In our previous post on machine learning deployment we discussed deploying models for batch inference. We described when batch inference is suitable, created a basic implementation using python and cron, and mentioned several workflow tools for scheduling batch inference jobs in production workflows.
We also described several use-cases when batch inference shouldn’t be used to deploy ML models. In those situations, models need to serve predictions synchronously as requests are generated, which is known as near-real time. This is the domain of Online Inference.
Online inference is considerably more complex than batch inference, primarily due to the latency constraints placed on systems that need to serve predictions in near-real time. Before implementing online inference or mentioning any tools, I think it’s important to cover specific challenges practitioners will face when deploying models in an online inference scheme.
To demonstrate these challenges we’ll examine the system Uber designed to serve predictions to its UberEats customers. I learned these lessons by failing on ML projects in the real world. My hope is that you avoid repeating my mistakes by learning from this experience.
Challenges of Deploying Machine Learning Models for Online Inference
Deploying machine learning models for online inference is considerably more challenging than deploying models for batch inference. This difficulty arises from the latency restrictions of our system. Systems that must return predictions within a few hundred milliseconds can tolerate much less error than batch prediction systems that predict new samples once an hour, day, or week.
But the stricter latency requirements impose several non-obvious constraints on our ML systems. These issues are rarely discussed outside of conference papers or the communications of teams doing production machine learning, but it’s imperative any ML practitioner be aware of them.
Optimizing Feature Engineering for Online Inference
Data scientists spend the majority of their time building and testing different features for their machine learning models. But the environment in which this code is written and tested is very different from the environment in which models must operate for online inference.
For example, a feature engineering step is often written for and applied to a batch of samples at a time during exploratory development. But constraints during development are considerably less strenuous than constraints for online inference.
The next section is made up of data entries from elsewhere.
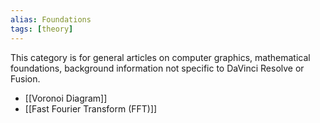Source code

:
 ```yaml
---
alias: Foundations
tags: [theory]
---
```


This category is for general articles on computer graphics, mathematical foundations, background information not specific to DaVinci Resolve or Fusion.

- [[Voronoi Diagram]]
- [[Fast Fourier Transform (FFT)]]
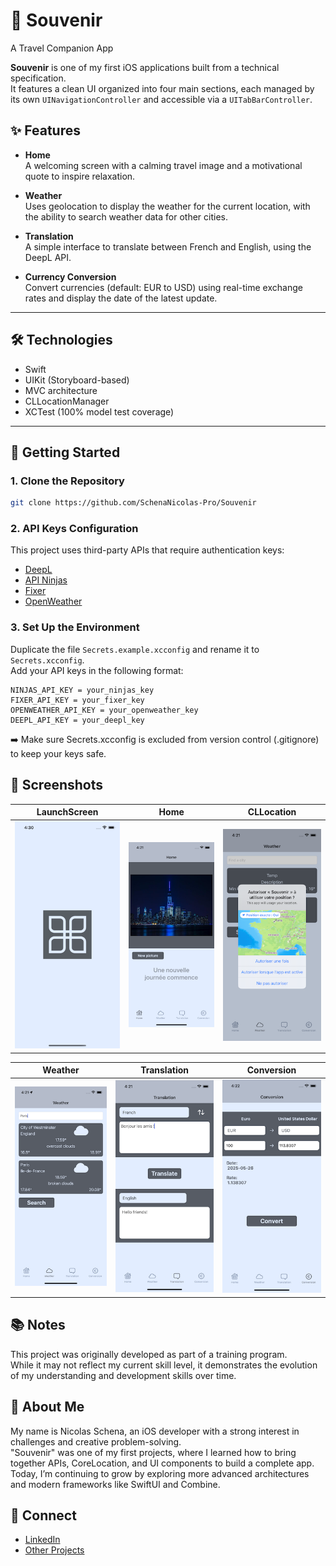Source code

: # 📱 Souvenir  
A Travel Companion App

**Souvenir** is one of my first iOS applications built from a technical specification.  
It features a clean UI organized into four main sections, each managed by its own `UINavigationController` and accessible via a `UITabBarController`.

## ✨ Features

- **Home**  
  A welcoming screen with a calming travel image and a motivational quote to inspire relaxation.

- **Weather**  
  Uses geolocation to display the weather for the current location, with the ability to search weather data for other cities.

- **Translation**  
  A simple interface to translate between French and English, using the DeepL API.

- **Currency Conversion**  
  Convert currencies (default: EUR to USD) using real-time exchange rates and display the date of the latest update.

---

## 🛠 Technologies

- Swift
- UIKit (Storyboard-based)
- MVC architecture
- CLLocationManager
- XCTest (100% model test coverage)

---

## 🚀 Getting Started

### 1. Clone the Repository

```bash
git clone https://github.com/SchenaNicolas-Pro/Souvenir
```

### 2. API Keys Configuration
This project uses third-party APIs that require authentication keys:

- [DeepL](https://www.deepl.com)  
- [API Ninjas](https://www.api-ninjas.com)  
- [Fixer](https://fixer.io)  
- [OpenWeather](https://openweathermap.org)  

### 3. Set Up the Environment
Duplicate the file `Secrets.example.xcconfig` and rename it to `Secrets.xcconfig`.  
Add your API keys in the following format:

    NINJAS_API_KEY = your_ninjas_key  
    FIXER_API_KEY = your_fixer_key  
    OPENWEATHER_API_KEY = your_openweather_key  
    DEEPL_API_KEY = your_deepl_key  

➡️ Make sure Secrets.xcconfig is excluded from version control (.gitignore) to keep your keys safe.  

## 📸 Screenshots
| LaunchScreen | Home | CLLocation |
|--------------|------|------------|
| ![LaunchScreen](screenshots/launchscreen.png) | ![Home](screenshots/home.png) | ![Weather](screenshots/weather_1.png) |

| Weather | Translation | Conversion |
|---------|-------------|------------|
| ![Weather](screenshots/weather_2.png) | ![Translation](screenshots/translation.png) | ![Conversion](screenshots/conversion.png) |

## 📚 Notes  
This project was originally developed as part of a training program.  
While it may not reflect my current skill level, it demonstrates the evolution of my understanding and development skills over time.

## 👤 About Me
My name is Nicolas Schena, an iOS developer with a strong interest in challenges and creative problem-solving.  
"Souvenir" was one of my first projects, where I learned how to bring together APIs, CoreLocation, and UI components to build a complete app.  
Today, I’m continuing to grow by exploring more advanced architectures and modern frameworks like SwiftUI and Combine.  
  
## 🔗 Connect
- [LinkedIn](https://www.linkedin.com/in/nicolas-schena-413056155/)
- [Other Projects](https://github.com/SchenaNicolas-Pro)
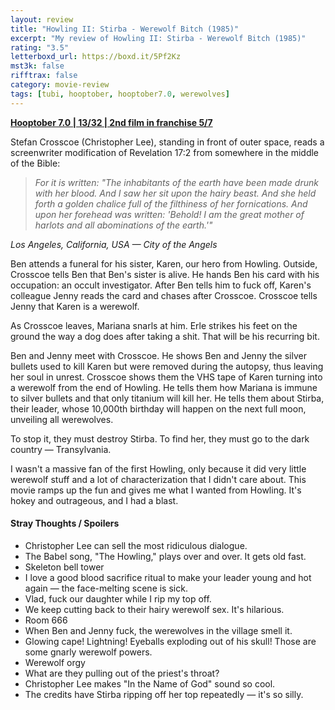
 ```yaml
---
layout: review
title: "Howling II: Stirba - Werewolf Bitch (1985)"
excerpt: "My review of Howling II: Stirba - Werewolf Bitch (1985)"
rating: "3.5"
letterboxd_url: https://boxd.it/5Pf2Kz
mst3k: false
rifftrax: false
category: movie-review
tags: [tubi, hooptober, hooptober7.0, werewolves]
---
```


<b><a href="https://boxd.it/pOK5i/detail" target="_blank" rel="noopener">Hooptober 7.0 | 13/32 | 2nd film in franchise 5/7</a></b>

Stefan Crosscoe (Christopher Lee), standing in front of outer space, reads a screenwriter modification of Revelation 17:2 from somewhere in the middle of the Bible:

<blockquote><i>For it is written: "The inhabitants of the earth have been made drunk with her blood. And I saw her sit upon the hairy beast. And she held forth a golden chalice full of the filthiness of her fornications. And upon her forehead was written: 'Behold! I am the great mother of harlots and all abominations of the earth.'"</i></blockquote>

<i>Los Angeles, California, USA — City of the Angels</i>

Ben attends a funeral for his sister, Karen, our hero from Howling. Outside, Crosscoe tells Ben that Ben's sister is alive. He hands Ben his card with his occupation: an occult investigator. After Ben tells him to fuck off, Karen's colleague Jenny reads the card and chases after Crosscoe. Crosscoe tells Jenny that Karen is a werewolf.

As Crosscoe leaves, Mariana snarls at him. Erle strikes his feet on the ground the way a dog does after taking a shit. That will be his recurring bit.

Ben and Jenny meet with Crosscoe. He shows Ben and Jenny the silver bullets used to kill Karen but were removed during the autopsy, thus leaving her soul in unrest. Crosscoe shows them the VHS tape of Karen turning into a werewolf from the end of Howling. He tells them how Mariana is immune to silver bullets and that only titanium will kill her. He tells them about Stirba, their leader, whose 10,000th birthday will happen on the next full moon, unveiling all werewolves.

To stop it, they must destroy Stirba. To find her, they must go to the dark country — Transylvania.

I wasn't a massive fan of the first Howling, only because it did very little werewolf stuff and a lot of characterization that I didn't care about. This movie ramps up the fun and gives me what I wanted from Howling. It's hokey and outrageous, and I had a blast.

#### Stray Thoughts / Spoilers

- Christopher Lee can sell the most ridiculous dialogue.
- The Babel song, "The Howling," plays over and over. It gets old fast.
- Skeleton bell tower
- I love a good blood sacrifice ritual to make your leader young and hot again — the face-melting scene is sick.
- Vlad, fuck our daughter while I rip my top off.
- We keep cutting back to their hairy werewolf sex. It's hilarious.
- Room 666
- When Ben and Jenny fuck, the werewolves in the village smell it.
- Glowing cape! Lightning! Eyeballs exploding out of his skull! Those are some gnarly werewolf powers.
- Werewolf orgy
- What are they pulling out of the priest's throat?
- Christopher Lee makes "In the Name of God" sound so cool.
- The credits have Stirba ripping off her top repeatedly — it's so silly.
This logic might need to be optimized because it runs too slowly at inference time. But the data scientists writing the feature engineering steps might not be equipped to write this optimized logic, especially if the production stack requires a different programming language. For instance, I’ve known some large companies where data scientists develop models in Python but these models need to be served in Java or C.
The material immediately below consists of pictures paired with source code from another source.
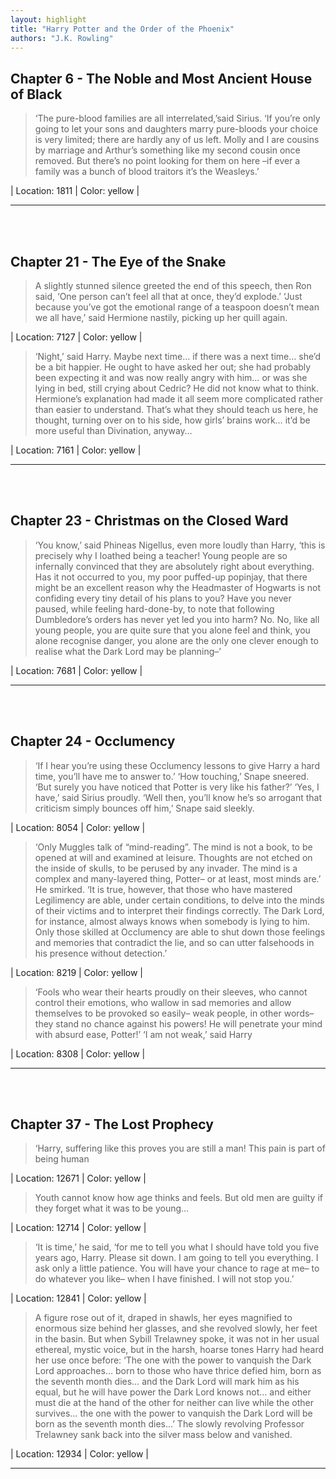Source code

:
 ```yaml
---
layout: highlight
title: "Harry Potter and the Order of the Phoenix"
authors: "J.K. Rowling"
---
```



## Chapter 6 - The Noble and Most Ancient House of Black

 > ‘The pure-blood families are all interrelated,’said Sirius. ‘If you’re only going to let your sons and daughters marry pure-bloods your choice is very limited; there are hardly any of us left. Molly and I are cousins by marriage and Arthur’s something like my second cousin once removed. But there’s no point looking for them on here –if ever a family was a bunch of blood traitors it’s the Weasleys.’

| Location: 1811 | 
 Color: yellow |
<br>

----------
<br><br>

## Chapter 21 - The Eye of the Snake

 > A slightly stunned silence greeted the end of this speech, then Ron said, ‘One person can’t feel all that at once, they’d explode.’ ‘Just because you’ve got the emotional range of a teaspoon doesn’t mean we all have,’ said Hermione nastily, picking up her quill again.

| Location: 7127 | 
 Color: yellow |
<br>

 > ‘Night,’ said Harry. Maybe next time… if there was a next time… she’d be a bit happier. He ought to have asked her out; she had probably been expecting it and was now really angry with him… or was she lying in bed, still crying about Cedric? He did not know what to think. Hermione’s explanation had made it all seem more complicated rather than easier to understand. That’s what they should teach us here, he thought, turning over on to his side, how girls’ brains work… it’d be more useful than Divination, anyway…

| Location: 7161 | 
 Color: yellow |
<br>

----------
<br><br>

## Chapter 23 - Christmas on the Closed Ward

 > ‘You know,’ said Phineas Nigellus, even more loudly than Harry, ‘this is precisely why I loathed being a teacher! Young people are so infernally convinced that they are absolutely right about everything. Has it not occurred to you, my poor puffed-up popinjay, that there might be an excellent reason why the Headmaster of Hogwarts is not confiding every tiny detail of his plans to you? Have you never paused, while feeling hard-done-by, to note that following Dumbledore’s orders has never yet led you into harm? No. No, like all young people, you are quite sure that you alone feel and think, you alone recognise danger, you alone are the only one clever enough to realise what the Dark Lord may be planning–’

| Location: 7681 | 
 Color: yellow |
<br>

----------
<br><br>

## Chapter 24 - Occlumency

 > ‘If I hear you’re using these Occlumency lessons to give Harry a hard time, you’ll have me to answer to.’ ‘How touching,’ Snape sneered. ‘But surely you have noticed that Potter is very like his father?’ ‘Yes, I have,’ said Sirius proudly. ‘Well then, you’ll know he’s so arrogant that criticism simply bounces off him,’ Snape said sleekly.

| Location: 8054 | 
 Color: yellow |
<br>

 > ‘Only Muggles talk of “mind-reading”. The mind is not a book, to be opened at will and examined at leisure. Thoughts are not etched on the inside of skulls, to be perused by any invader. The mind is a complex and many-layered thing, Potter– or at least, most minds are.’ He smirked. ‘It is true, however, that those who have mastered Legilimency are able, under certain conditions, to delve into the minds of their victims and to interpret their findings correctly. The Dark Lord, for instance, almost always knows when somebody is lying to him. Only those skilled at Occlumency are able to shut down those feelings and memories that contradict the lie, and so can utter falsehoods in his presence without detection.’

| Location: 8219 | 
 Color: yellow |
<br>

 > ‘Fools who wear their hearts proudly on their sleeves, who cannot control their emotions, who wallow in sad memories and allow themselves to be provoked so easily– weak people, in other words– they stand no chance against his powers! He will penetrate your mind with absurd ease, Potter!’ ‘I am not weak,’ said Harry

| Location: 8308 | 
 Color: yellow |
<br>

----------
<br><br>

## Chapter 37 - The Lost Prophecy

 > ‘Harry, suffering like this proves you are still a man! This pain is part of being human

| Location: 12671 | 
 Color: yellow |
<br>

 > Youth cannot know how age thinks and feels. But old men are guilty if they forget what it was to be young…

| Location: 12714 | 
 Color: yellow |
<br>

 > ‘It is time,’ he said, ‘for me to tell you what I should have told you five years ago, Harry. Please sit down. I am going to tell you everything. I ask only a little patience. You will have your chance to rage at me– to do whatever you like– when I have finished. I will not stop you.’

| Location: 12841 | 
 Color: yellow |
<br>

 > A figure rose out of it, draped in shawls, her eyes magnified to enormous size behind her glasses, and she revolved slowly, her feet in the basin. But when Sybill Trelawney spoke, it was not in her usual ethereal, mystic voice, but in the harsh, hoarse tones Harry had heard her use once before: ‘The one with the power to vanquish the Dark Lord approaches… born to those who have thrice defied him, born as the seventh month dies… and the Dark Lord will mark him as his equal, but he will have power the Dark Lord knows not… and either must die at the hand of the other for neither can live while the other survives… the one with the power to vanquish the Dark Lord will be born as the seventh month dies…’ The slowly revolving Professor Trelawney sank back into the silver mass below and vanished.

| Location: 12934 | 
 Color: yellow |
<br>

----------
<br><br>
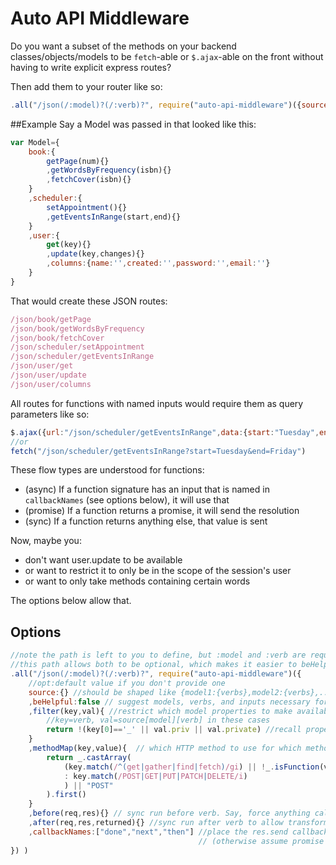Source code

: # Auto API Middleware

Do you want a subset of the methods on your backend classes/objects/models to be `fetch`-able or `$.ajax`-able on the front without having to write explicit express routes?

Then add them to your router like so:

```javascript
.all("/json(/:model)?(/:verb)?", require("auto-api-middleware")({source:Model}) )
```

##Example
Say a Model was passed in that looked like this:

```javascript
var Model={
    book:{
        getPage(num){}
        ,getWordsByFrequency(isbn){}
        ,fetchCover(isbn){}
    }
    ,scheduler:{
        setAppointment(){}
        ,getEventsInRange(start,end){}
    }
    ,user:{
        get(key){}
        ,update(key,changes){}
        ,columns:{name:'',created:'',password:'',email:''}
    }
}
```
That would create these JSON routes:
```javascript
/json/book/getPage
/json/book/getWordsByFrequency
/json/book/fetchCover
/json/scheduler/setAppointment
/json/scheduler/getEventsInRange
/json/user/get
/json/user/update
/json/user/columns
```
All routes for functions with named inputs would require them as query parameters like so:

```javascript
$.ajax({url:"/json/scheduler/getEventsInRange",data:{start:"Tuesday",end:"Friday"}})
//or
fetch("/json/scheduler/getEventsInRange?start=Tuesday&end=Friday")
```

These flow types are understood for functions:
* (async) If a function signature has an input that is named in `callbackNames` (see options below), it will use that
* (promise) If a function returns a promise, it will send the resolution
* (sync) If a function returns anything else, that value is sent

Now, maybe you:
* don't want user.update to be available
* or want to restrict it to only be in the scope of the session's user
* or want to only take methods containing certain words

The options below allow that.

## Options
```javascript
//note the path is left to you to define, but :model and :verb are required somehow.
//this path allows both to be optional, which makes it easier to beHelpful
.all("/json(/:model)?(/:verb)?", require("auto-api-middleware")({
    //opt:default value if you don't provide one
    source:{} //should be shaped like {model1:{verbs},model2:{verbs},...}; compose as you'd like. Only take things at M.json.*?
    ,beHelpful:false // suggest models, verbs, and inputs necessary for incomplete requests. Keep off in production.
    ,filter(key,val){ //restrict which model properties to make available. Return truthy here to keep.
        //key=verb, val=source[model][verb] in these cases
        return !(key[0]=='_' || val.priv || val.private) //recall properties can be assigned to functions, if you want
    }
    ,methodMap(key,value){  // which HTTP method to use for which methods.
        return _.castArray(
            (key.match(/^(get|gather|find|fetch)/gi) || !_.isFunction(value) ? "GET"
            : key.match(/POST|GET|PUT|PATCH|DELETE/i)
            ) || "POST"
        ).first()
    }
    ,before(req,res){} // sync run before verb. Say, force anything called user_id to be the session's user_id...
    ,after(req,res,returned){} //sync run after verb to allow transforms of returned value before responding
    ,callbackNames:["done","next","then"] //place the res.send callback in the first input named one of these
                                          // (otherwise assume promise or sync result)
}) )
```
One solution to this problem is organizational: have one team responsible for prototyping models and another team responsible for deploying the most performant models. The prototyping team’s goal is to build the most performant model possible; the quality of their code in terms of extensibility and reliability is secondary. It’s the deployment team’s job to convert the experimental code into a high-quality and well-tested codebase.
Therefore the deployment team is responsible for optimizing the experimental feature generating logic. While this organizational specialization takes advantage of different expertise, the "handoff" between teams introduces its own set of problems.
For example, the feature engineering logic of the deployment team must match that of the experimental team; this requires high quality testing logic. I won’t go any deeper into this organizational issue here, but suffice it to say it isn’t a panacea.
Generating Features From Multiple Data Sources
Another challenge that latency constraints impose on models during online inference is the complexity required to generate features from different data sources. Some features can be generated directly from the data available in the request. Consider an image classification model deployed behind a web API. "Feature generation" is simple in this case because the API request contains all of the data necessary for prediction, namely, the image to be classified.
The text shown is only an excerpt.